A computational model of the blood flow and CA transport in the AVM was implemented with the commercial CFD software CFX (ANSYS, US). The blood was modelled as an incompressible Newtonian fluid with density equal to 1060 kg/m3 and a dynamic viscosity of 4 × 10−3 Pa s.

A schematic of the computational model and its boundary conditions (BCs) is shown in Fig. 3. To model the blood flow, a pressure condition (Pin) was set at the inlet to simulate the action of the heart, while zero pressure conditions were prescribed at the two venous outlets. To model the effect of the vascular bed downstream to the arterial branch, a resistance (Rart) was coupled to the arterial outlet by setting the following relationship between the outlet mean pressure (Part) and the flow rate (Qart):

$${P}_{art}={Q}_{art}{\cdot R}_{art}$$

Pin and Rart were calibrated to match the baseline DSA-derived flow rate value and the CA distribution among the outlet branches. In more detail, the following steps were followed: (1) the baseline Qin was set at the inlet of the model, while zero pressure BCs and Rart were applied at the venous and arterial outlets, respectively; (2) the value of Rart was initially adjusted to match a rough estimate of the flow rate through the arterial outlet from the DSA images, and then finely tuned until the transport of the CA within the AVM model (see below for details on the transport model) qualitatively matched the CA propagation observed in the DSA images; (3) finally, the total pressure obtained at the inlet of the calibrated model was set as inlet boundary conditions for the following simulations.

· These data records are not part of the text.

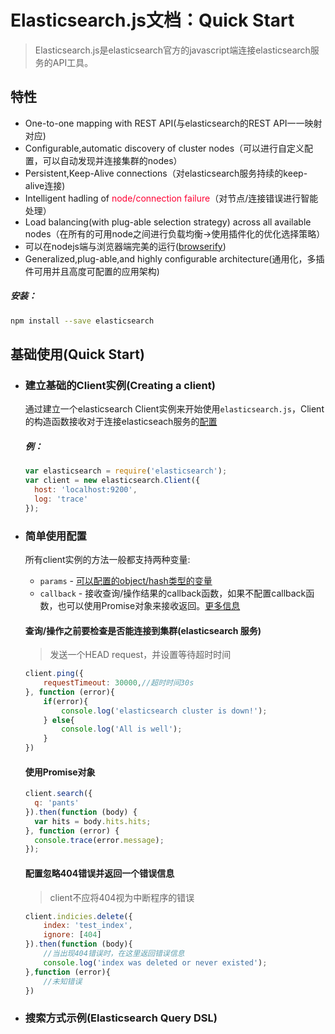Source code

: # Elasticsearch.js文档：Quick Start

> Elasticsearch.js是elasticsearch官方的javascript端连接elasticsearch服务的API工具。

## 特性

- One-to-one mapping with REST API(与elasticsearch的REST API一一映射对应)
- Configurable,automatic discovery of cluster nodes（可以进行自定义配置，可以自动发现并连接集群的nodes）
- Persistent,Keep-Alive connections（对elasticsearch服务持续的keep-alive连接)
- Intelligent hadling of <font color=#FF0033>node/connection failure</font>（对节点/连接错误进行智能处理）
- Load balancing(with plug-able selection strategy) across all available nodes（在所有的可用node之间进行负载均衡->使用插件化的优化选择策略）
- 可以在nodejs端与浏览器端完美的运行([browserify](https://github.com/substack/node-browserify))
- Generalized,plug-able,and highly configurable architecture(通用化，多插件可用并且高度可配置的应用架构)

##### 安装：

```bash
npm install --save elasticsearch
```

## 基础使用(Quick Start)

- ### 建立基础的Client实例(Creating a client)

  通过建立一个elasticsearch Client实例来开始使用`elasticsearch.js`，Client的构造函数接收对于连接elasticseach服务的[配置](https://www.elastic.co/guide/en/elasticsearch/client/javascript-api/current/configuration.html)

  ##### 例：

  ```javascript
  var elasticsearch = require('elasticsearch');
  var client = new elasticsearch.Client({
    host: 'localhost:9200',
    log: 'trace'
  });
  ```

- ### 简单使用配置

  所有client实例的方法一般都支持两种变量:

  - `params` - [可以配置的object/hash类型的变量](https://www.elastic.co/guide/en/elasticsearch/client/javascript-api/current/api-conventions.html)
  - `callback` - 接收查询/操作结果的callback函数，如果不配置callback函数，也可以使用Promise对象来接收返回。[更多信息](https://www.elastic.co/guide/en/elasticsearch/client/javascript-api/current/api-conventions.html#api-conventions-cb)

  #### 查询/操作之前要检查是否能连接到集群(elasticsearch 服务)

  > 发送一个HEAD request，并设置等待超时时间

  ```javascript
  client.ping({
      requestTimeout: 30000,//超时时间30s
  }, function (error){
      if(error){
          console.log('elasticsearch cluster is down!');
      } else{
          console.log('All is well');
      }
  })
  ```

  #### 使用Promise对象

  ```javascript
  client.search({
    q: 'pants'
  }).then(function (body) {
    var hits = body.hits.hits;
  }, function (error) {
    console.trace(error.message);
  });
  ```

  #### 配置忽略404错误并返回一个错误信息

  > client不应将404视为中断程序的错误

  ```javascript
  client.indicies.delete({
      index: 'test_index',
      ignore: [404]
  }).then(function (body){
      //当出现404错误时，在这里返回错误信息
      console.log('index was deleted or never existed');
  },function (error){
      //未知错误
  })
  ```

- ### 搜索方式示例(Elasticsearch Query DSL)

The obtained Pin and Rart values, equal to 20.837 mmHg and 24.138 mmHg s/ml, respectively, were kept constant for all the simulations.

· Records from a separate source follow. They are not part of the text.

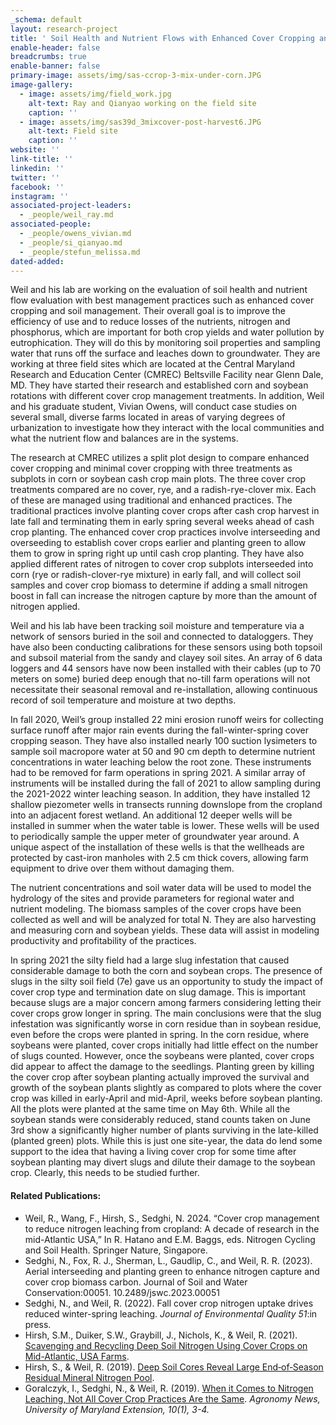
 ```yaml
---
_schema: default
layout: research-project
title: ' Soil Health and Nutrient Flows with Enhanced Cover Cropping and Soil Management'
enable-header: false
breadcrumbs: true
enable-banner: false
primary-image: assets/img/sas-ccrop-3-mix-under-corn.JPG
image-gallery:
  - image: assets/img/field_work.jpg
    alt-text: Ray and Qianyao working on the field site
    caption: ''
  - image: assets/img/sas39d_3mixcover-post-harvest6.JPG
    alt-text: Field site
    caption: ''
website: ''
link-title: ''
linkedin: ''
twitter: ''
facebook: ''
instagram: ''
associated-project-leaders:
  - _people/weil_ray.md
associated-people:
  - _people/owens_vivian.md
  - _people/si_qianyao.md
  - _people/stefun_melissa.md
dated-added:
---
```

Weil and his lab are working on the evaluation of soil health and nutrient flow evaluation with best management practices such as enhanced cover cropping and soil management. Their overall goal is to improve the efficiency of use and to reduce losses of the nutrients, nitrogen and phosphorus, which are important for both crop yields and water pollution by eutrophication. They will do this by monitoring soil properties and sampling water that runs off the surface and leaches down to groundwater. They are working at three field sites which are located at the Central Maryland Research and Education Center (CMREC) Beltsville Facility near Glenn Dale, MD. They have started their research and established corn and soybean rotations with different cover crop management treatments. In addition, Weil and his graduate student, Vivian Owens, will conduct case studies on several small, diverse farms located in areas of varying degrees of urbanization to investigate how they interact with the local communities and what the nutrient flow and balances are in the systems.

The research at CMREC utilizes a split plot design to compare enhanced cover cropping and minimal cover cropping with three treatments as subplots in corn or soybean cash crop main plots. The three cover crop treatments compared are no cover, rye, and a radish-rye-clover mix. Each of these are managed using traditional and enhanced practices. The traditional practices involve planting cover crops after cash crop harvest in late fall and terminating them in early spring several weeks ahead of cash crop planting. The enhanced cover crop practices involve interseeding and overseeding to establish cover crops earlier and planting green to allow them to grow in spring right up until cash crop planting. They have also applied different rates of nitrogen to cover crop subplots interseeded into corn (rye or radish-clover-rye mixture) in early fall, and will collect soil samples and cover crop biomass to determine if adding a small nitrogen boost in fall can increase the nitrogen capture by more than the amount of nitrogen applied.

Weil and his lab have been tracking soil moisture and temperature via a network of sensors buried in the soil and connected to dataloggers. They have also been conducting calibrations for these sensors using both topsoil and subsoil material from the sandy and clayey soil sites. An array of 6 data loggers and 44 sensors have now been installed with their cables (up to 70 meters on some) buried deep enough that no-till farm operations will not necessitate their seasonal removal and re-installation, allowing continuous record of soil temperature and moisture at two depths.

In fall 2020, Weil’s group installed 22 mini erosion runoff weirs for collecting surface runoff after major rain events during the fall-winter-spring cover cropping season. They have also installed nearly 100 suction lysimeters to sample soil macropore water at 50 and 90 cm depth to determine nutrient concentrations in water leaching below the root zone. These instruments had to be removed for farm operations in spring 2021. A similar array of instruments will be installed during the fall of 2021 to allow sampling during the 2021-2022 winter leaching season. In addition, they have installed 12 shallow piezometer wells in transects running downslope from the cropland into an adjacent forest wetland. An additional 12 deeper wells will be installed in summer when the water table is lower. These wells will be used to periodically sample the upper meter of groundwater year around. A unique aspect of the installation of these wells is that the wellheads are protected by cast-iron manholes with 2.5 cm thick covers, allowing farm equipment to drive over them without damaging them.

The nutrient concentrations and soil water data will be used to model the hydrology of the sites and provide parameters for regional water and nutrient modeling. The biomass samples of the cover crops have been collected as well and will be analyzed for total N. They are also harvesting and measuring corn and soybean yields. These data will assist in modeling productivity and profitability of the practices.

In spring 2021 the silty field had a large slug infestation that caused considerable damage to both the corn and soybean crops. The presence of slugs in the silty soil field (7e) gave us an opportunity to study the impact of cover crop type and termination date on slug damage. This is important because slugs are a major concern among farmers considering letting their cover crops grow longer in spring. The main conclusions were that the slug infestation was significantly worse in corn residue than in soybean residue, even before the crops were planted in spring. In the corn residue, where soybeans were planted, cover crops initially had little effect on the number of slugs counted. However, once the soybeans were planted, cover crops did appear to affect the damage to the seedlings. Planting green by killing the cover crop after soybean planting actually improved the survival and growth of the soybean plants slightly as compared to plots where the cover crop was killed in early-April and mid-April, weeks before soybean planting. All the plots were planted at the same time on May 6th. While all the soybean stands were considerably reduced, stand counts taken on June 3rd show a significantly higher number of plants surviving in the late-killed (planted green) plots. While this is just one site-year, the data do lend some support to the idea that having a living cover crop for some time after soybean planting may divert slugs and dilute their damage to the soybean crop. Clearly, this needs to be studied further.

#### Related Publications:

* Weil, R., Wang, F., Hirsh, S., Sedghi, N. 2024. “Cover crop management to reduce nitrogen leaching from cropland: A decade of research in the mid-Atlantic USA,” In R. Hatano and E.M. Baggs, eds. Nitrogen Cycling and Soil Health. Springer Nature, Singapore.
* Sedghi, N., Fox, R. J., Sherman, L., Gaudlip, C., and Weil, R. R. (2023). Aerial interseeding and planting green to enhance nitrogen capture and cover crop biomass carbon. Journal of Soil and Water Conservation:00051. 10.2489/jswc.2023.00051
* Sedghi, N., and Weil, R. (2022). Fall cover crop nitrogen uptake drives reduced winter-spring leaching. *Journal of Environmental Quality 51*:in press.
* Hirsh, S.M., Duiker, S.W., Graybill, J., Nichols, K., & Weil, R. (2021). [Scavenging and Recycling Deep Soil Nitrogen Using Cover Crops on Mid-Atlantic, USA Farms](https://doi.org/10.1016/j.agee.2020.107274).
* Hirsh, S., & Weil, R. (2019). [Deep Soil Cores Reveal Large End‐of‐Season Residual Mineral Nitrogen Pool]().
* Goralczyk, I., Sedghi, N., & Weil, R. (2019). [When it Comes to Nitrogen Leaching, Not All Cover Crop Practices Are the Same](https://extension.umd.edu/sites/extension.umd.edu/files/_docs/newsletters/agronomy-news/1%202019%20April_1.pdf). *Agronomy News, University of Maryland Extension, 10(1), 3-4.*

A porous medium approach was adopted to model the resistance the blood experiences when flowing through the nidus as a result of the injection of the sclerosant. To this end, an isotropic momentum loss—expressing the Darcy’s equation20—was prescribed to the nidus region by adding the momentum source SM [N/m3] to the right-hand-side of the Navier Stokes equations:

$${{\varvec{S}}}_{M}=-\frac{\mu }{K}{\varvec{U}}$$

where µ is the blood dynamic viscosity, U is the velocity vector and K [m2] is the permeability. K was tuned for each intervention stage to match the CA transport in the AVM as observed in the DSA images. The tuning process of K generally comprised two main steps: first, K was increased to reach the DSA-derived inlet flow rate, second, K was finely tuned to match the simulated dye transport with the DSA images.

For the baseline model, K was set equal to 2 × 108 m2 which translates into a near-zero resistance to the blood flow (i.e. nidus pressure drop = 0.4 mmHg), while for the completion model, K was decreased until almost no flow was obtained in the nidus (i.e. Qnidus ≤ 1% of Qin), as observed in the DSA images. Clinical DSA images were not available for the Post AE II intervention stage, therefore the value of K for the corresponding model was obtained via a quadratic interpolation between the known K values calibrated for the Post STS, Post AE II and Post AE III stages.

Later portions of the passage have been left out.